== TASK ==
Transcribe every entry exactly, leaving out any pictures.

Records from a collection
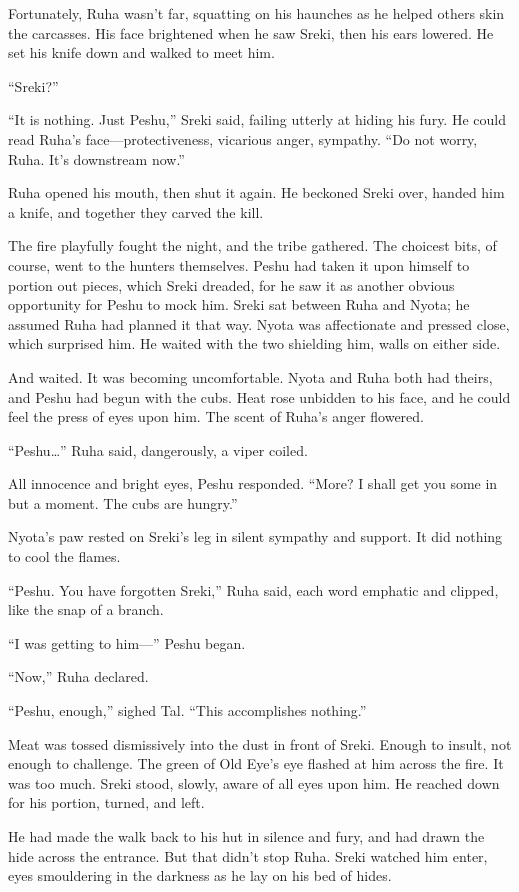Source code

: Fortunately, Ruha wasn't far, squatting on his haunches as he helped others skin the carcasses. His face brightened when he saw Sreki, then his ears lowered. He set his knife down and walked to meet him.

``Sreki?''

``It is nothing. Just Peshu,'' Sreki said, failing utterly at hiding his fury. He could read Ruha's face---protectiveness, vicarious anger, sympathy. ``Do not worry, Ruha. It's downstream now.''

Ruha opened his mouth, then shut it again. He beckoned Sreki over, handed him a knife, and together they carved the kill.

The fire playfully fought the night, and the tribe gathered. The choicest bits, of course, went to the hunters themselves. Peshu had taken it upon himself to portion out pieces, which Sreki dreaded, for he saw it as another obvious opportunity for Peshu to mock him. Sreki sat between Ruha and Nyota; he assumed Ruha had planned it that way. Nyota was affectionate and pressed close, which surprised him. He waited with the two shielding him, walls on either side.

And waited. It was becoming uncomfortable. Nyota and Ruha both had theirs, and Peshu had begun with the cubs. Heat rose unbidden to his face, and he could feel the press of eyes upon him. The scent of Ruha's anger flowered.

``Peshu\ldots'' Ruha said, dangerously, a viper coiled.

All innocence and bright eyes, Peshu responded. ``More? I shall get you some in but a moment. The cubs are hungry.''

Nyota's paw rested on Sreki's leg in silent sympathy and support. It did nothing to cool the flames.

``Peshu. You have forgotten Sreki,'' Ruha said, each word emphatic and clipped, like the snap of a branch.

``I was getting to him---'' Peshu began.

``Now,'' Ruha declared.

``Peshu, enough,'' sighed Tal. ``This accomplishes nothing.''

Meat was tossed dismissively into the dust in front of Sreki. Enough to insult, not enough to challenge. The green of Old Eye's eye flashed at him across the fire. It was too much. Sreki stood, slowly, aware of all eyes upon him. He reached down for his portion, turned, and left.

He had made the walk back to his hut in silence and fury, and had drawn the hide across the entrance. But that didn't stop Ruha. Sreki watched him enter, eyes smouldering in the darkness as he lay on his bed of hides.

== ANSWER AREA ==
Source code

: Fortunately, Ruha wasn't far, squatting on his haunches as he helped others skin the carcasses. His face brightened when he saw Sreki, then his ears lowered. He set his knife down and walked to meet him.

``Sreki?''

``It is nothing. Just Peshu,'' Sreki said, failing utterly at hiding his fury. He could read Ruha's face---protectiveness, vicarious anger, sympathy. ``Do not worry, Ruha. It's downstream now.''

Ruha opened his mouth, then shut it again. He beckoned Sreki over, handed him a knife, and together they carved the kill.

The fire playfully fought the night, and the tribe gathered. The choicest bits, of course, went to the hunters themselves. Peshu had taken it upon himself to portion out pieces, which Sreki dreaded, for he saw it as another obvious opportunity for Peshu to mock him. Sreki sat between Ruha and Nyota; he assumed Ruha had planned it that way. Nyota was affectionate and pressed close, which surprised him. He waited with the two shielding him, walls on either side.

And waited. It was becoming uncomfortable. Nyota and Ruha both had theirs, and Peshu had begun with the cubs. Heat rose unbidden to his face, and he could feel the press of eyes upon him. The scent of Ruha's anger flowered.

``Peshu\ldots'' Ruha said, dangerously, a viper coiled.

All innocence and bright eyes, Peshu responded. ``More? I shall get you some in but a moment. The cubs are hungry.''

Nyota's paw rested on Sreki's leg in silent sympathy and support. It did nothing to cool the flames.

``Peshu. You have forgotten Sreki,'' Ruha said, each word emphatic and clipped, like the snap of a branch.

``I was getting to him---'' Peshu began.

``Now,'' Ruha declared.

``Peshu, enough,'' sighed Tal. ``This accomplishes nothing.''

Meat was tossed dismissively into the dust in front of Sreki. Enough to insult, not enough to challenge. The green of Old Eye's eye flashed at him across the fire. It was too much. Sreki stood, slowly, aware of all eyes upon him. He reached down for his portion, turned, and left.

He had made the walk back to his hut in silence and fury, and had drawn the hide across the entrance. But that didn't stop Ruha. Sreki watched him enter, eyes smouldering in the darkness as he lay on his bed of hides.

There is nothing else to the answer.